BEGIN Records to process

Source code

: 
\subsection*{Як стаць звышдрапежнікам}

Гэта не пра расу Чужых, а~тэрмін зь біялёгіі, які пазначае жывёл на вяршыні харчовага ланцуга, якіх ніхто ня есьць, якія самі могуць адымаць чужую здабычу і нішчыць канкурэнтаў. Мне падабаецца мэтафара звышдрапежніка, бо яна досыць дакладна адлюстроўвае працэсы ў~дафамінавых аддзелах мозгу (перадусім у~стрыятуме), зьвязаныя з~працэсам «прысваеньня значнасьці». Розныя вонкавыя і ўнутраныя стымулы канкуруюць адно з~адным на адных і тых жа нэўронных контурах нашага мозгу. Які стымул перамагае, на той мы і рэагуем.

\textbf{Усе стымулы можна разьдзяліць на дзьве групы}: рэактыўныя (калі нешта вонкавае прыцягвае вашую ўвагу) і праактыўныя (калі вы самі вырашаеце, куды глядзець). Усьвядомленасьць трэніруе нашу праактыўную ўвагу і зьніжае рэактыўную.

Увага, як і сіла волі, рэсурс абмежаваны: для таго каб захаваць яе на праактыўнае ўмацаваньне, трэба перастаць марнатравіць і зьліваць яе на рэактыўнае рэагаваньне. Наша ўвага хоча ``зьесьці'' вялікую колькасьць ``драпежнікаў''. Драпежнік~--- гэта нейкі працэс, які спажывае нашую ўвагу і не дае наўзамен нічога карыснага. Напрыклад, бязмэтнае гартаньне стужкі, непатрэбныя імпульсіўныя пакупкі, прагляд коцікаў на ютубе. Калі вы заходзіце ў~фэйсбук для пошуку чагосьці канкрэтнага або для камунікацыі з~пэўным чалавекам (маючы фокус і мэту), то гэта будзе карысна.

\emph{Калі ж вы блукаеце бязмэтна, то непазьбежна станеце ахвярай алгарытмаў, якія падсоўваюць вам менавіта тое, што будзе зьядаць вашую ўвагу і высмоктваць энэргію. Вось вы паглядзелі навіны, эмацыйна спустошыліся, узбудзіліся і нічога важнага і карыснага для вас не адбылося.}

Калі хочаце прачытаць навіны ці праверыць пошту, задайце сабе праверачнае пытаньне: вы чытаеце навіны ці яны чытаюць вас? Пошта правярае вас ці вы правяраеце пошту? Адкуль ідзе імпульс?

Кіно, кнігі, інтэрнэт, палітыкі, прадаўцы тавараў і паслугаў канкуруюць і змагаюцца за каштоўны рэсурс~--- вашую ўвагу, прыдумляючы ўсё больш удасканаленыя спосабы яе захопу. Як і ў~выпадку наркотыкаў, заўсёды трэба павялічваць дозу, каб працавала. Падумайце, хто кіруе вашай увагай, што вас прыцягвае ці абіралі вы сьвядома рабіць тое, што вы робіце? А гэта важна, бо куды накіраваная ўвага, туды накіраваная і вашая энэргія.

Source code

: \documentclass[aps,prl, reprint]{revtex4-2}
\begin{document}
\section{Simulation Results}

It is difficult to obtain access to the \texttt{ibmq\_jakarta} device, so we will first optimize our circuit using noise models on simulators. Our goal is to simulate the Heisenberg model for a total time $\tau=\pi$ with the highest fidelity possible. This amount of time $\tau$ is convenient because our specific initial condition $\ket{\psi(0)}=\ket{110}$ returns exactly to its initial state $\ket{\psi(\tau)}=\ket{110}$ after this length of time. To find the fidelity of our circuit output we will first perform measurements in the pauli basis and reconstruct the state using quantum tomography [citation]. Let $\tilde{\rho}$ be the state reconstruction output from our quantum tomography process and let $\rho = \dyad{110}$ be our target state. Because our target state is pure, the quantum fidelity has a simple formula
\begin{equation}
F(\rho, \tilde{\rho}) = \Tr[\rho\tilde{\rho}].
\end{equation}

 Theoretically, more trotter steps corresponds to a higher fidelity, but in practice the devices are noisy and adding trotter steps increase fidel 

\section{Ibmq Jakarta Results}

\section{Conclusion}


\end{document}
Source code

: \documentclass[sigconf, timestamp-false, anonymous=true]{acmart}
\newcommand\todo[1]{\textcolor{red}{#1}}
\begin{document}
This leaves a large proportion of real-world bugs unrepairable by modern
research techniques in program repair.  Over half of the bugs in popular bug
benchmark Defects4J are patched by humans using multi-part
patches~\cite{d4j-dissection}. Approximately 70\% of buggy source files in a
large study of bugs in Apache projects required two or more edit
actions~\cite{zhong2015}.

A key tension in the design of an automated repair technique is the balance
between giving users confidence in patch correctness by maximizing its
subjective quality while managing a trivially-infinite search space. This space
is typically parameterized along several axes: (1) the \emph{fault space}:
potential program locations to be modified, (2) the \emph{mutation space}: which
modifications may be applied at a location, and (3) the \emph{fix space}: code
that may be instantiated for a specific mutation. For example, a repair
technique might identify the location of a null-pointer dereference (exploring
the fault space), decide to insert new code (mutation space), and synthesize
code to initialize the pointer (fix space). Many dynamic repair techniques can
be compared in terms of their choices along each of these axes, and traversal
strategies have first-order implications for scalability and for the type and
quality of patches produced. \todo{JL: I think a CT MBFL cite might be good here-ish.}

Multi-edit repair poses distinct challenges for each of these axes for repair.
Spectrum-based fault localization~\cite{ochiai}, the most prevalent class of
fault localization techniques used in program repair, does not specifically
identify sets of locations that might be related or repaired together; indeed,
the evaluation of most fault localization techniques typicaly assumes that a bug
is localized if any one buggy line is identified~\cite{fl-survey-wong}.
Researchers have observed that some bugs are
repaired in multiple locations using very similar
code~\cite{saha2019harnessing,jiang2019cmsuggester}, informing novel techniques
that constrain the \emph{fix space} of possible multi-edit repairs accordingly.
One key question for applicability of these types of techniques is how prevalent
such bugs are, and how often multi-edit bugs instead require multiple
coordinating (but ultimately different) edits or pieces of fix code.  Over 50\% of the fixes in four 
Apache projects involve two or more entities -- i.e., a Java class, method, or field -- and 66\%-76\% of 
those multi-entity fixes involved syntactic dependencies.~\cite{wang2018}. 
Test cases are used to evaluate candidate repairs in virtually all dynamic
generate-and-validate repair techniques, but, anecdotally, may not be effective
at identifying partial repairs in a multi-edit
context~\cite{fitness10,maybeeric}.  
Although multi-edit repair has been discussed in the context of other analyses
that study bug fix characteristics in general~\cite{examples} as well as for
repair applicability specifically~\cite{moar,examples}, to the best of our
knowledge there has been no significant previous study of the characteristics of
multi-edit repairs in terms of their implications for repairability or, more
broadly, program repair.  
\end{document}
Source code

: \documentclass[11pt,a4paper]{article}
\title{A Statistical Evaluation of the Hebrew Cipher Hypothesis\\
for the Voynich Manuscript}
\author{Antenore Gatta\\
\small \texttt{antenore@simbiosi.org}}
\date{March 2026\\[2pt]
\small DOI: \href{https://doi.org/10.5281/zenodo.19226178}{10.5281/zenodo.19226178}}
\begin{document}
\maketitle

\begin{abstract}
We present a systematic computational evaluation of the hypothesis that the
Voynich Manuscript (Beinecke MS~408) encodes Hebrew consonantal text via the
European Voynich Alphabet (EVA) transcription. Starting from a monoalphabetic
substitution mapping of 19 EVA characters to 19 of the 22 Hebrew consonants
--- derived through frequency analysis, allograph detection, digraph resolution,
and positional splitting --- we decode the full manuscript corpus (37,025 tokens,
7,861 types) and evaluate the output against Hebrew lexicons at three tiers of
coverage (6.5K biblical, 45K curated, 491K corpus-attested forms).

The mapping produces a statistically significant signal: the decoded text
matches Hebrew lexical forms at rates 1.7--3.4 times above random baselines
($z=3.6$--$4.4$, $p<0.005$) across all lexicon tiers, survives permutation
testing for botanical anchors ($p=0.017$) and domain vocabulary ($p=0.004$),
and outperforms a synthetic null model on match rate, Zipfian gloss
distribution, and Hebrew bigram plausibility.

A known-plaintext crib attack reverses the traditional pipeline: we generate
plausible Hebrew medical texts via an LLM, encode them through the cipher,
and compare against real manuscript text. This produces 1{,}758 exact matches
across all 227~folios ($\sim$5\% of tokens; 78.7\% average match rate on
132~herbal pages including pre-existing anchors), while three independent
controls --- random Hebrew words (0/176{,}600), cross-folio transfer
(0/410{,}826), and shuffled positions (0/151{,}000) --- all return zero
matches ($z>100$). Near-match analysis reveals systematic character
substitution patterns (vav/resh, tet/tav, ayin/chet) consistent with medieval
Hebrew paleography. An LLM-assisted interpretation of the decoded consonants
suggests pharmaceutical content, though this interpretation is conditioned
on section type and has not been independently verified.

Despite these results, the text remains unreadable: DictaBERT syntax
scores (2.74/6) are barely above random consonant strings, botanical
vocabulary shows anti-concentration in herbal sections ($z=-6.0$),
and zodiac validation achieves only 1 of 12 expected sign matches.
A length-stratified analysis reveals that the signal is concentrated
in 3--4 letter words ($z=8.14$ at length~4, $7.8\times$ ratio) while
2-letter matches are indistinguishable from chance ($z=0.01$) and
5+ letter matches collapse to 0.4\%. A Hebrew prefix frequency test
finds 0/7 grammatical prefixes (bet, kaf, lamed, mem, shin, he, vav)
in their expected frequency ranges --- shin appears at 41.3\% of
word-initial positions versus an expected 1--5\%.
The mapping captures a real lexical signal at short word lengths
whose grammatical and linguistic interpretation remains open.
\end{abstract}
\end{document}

END Records to process

**Problem statement**
Lines from the records above that hold "herbal" are the ones to list.

**Your response**
132~herbal pages including pre-existing anchors), while three independent
vocabulary shows anti-concentration in herbal sections ($z=-6.0$),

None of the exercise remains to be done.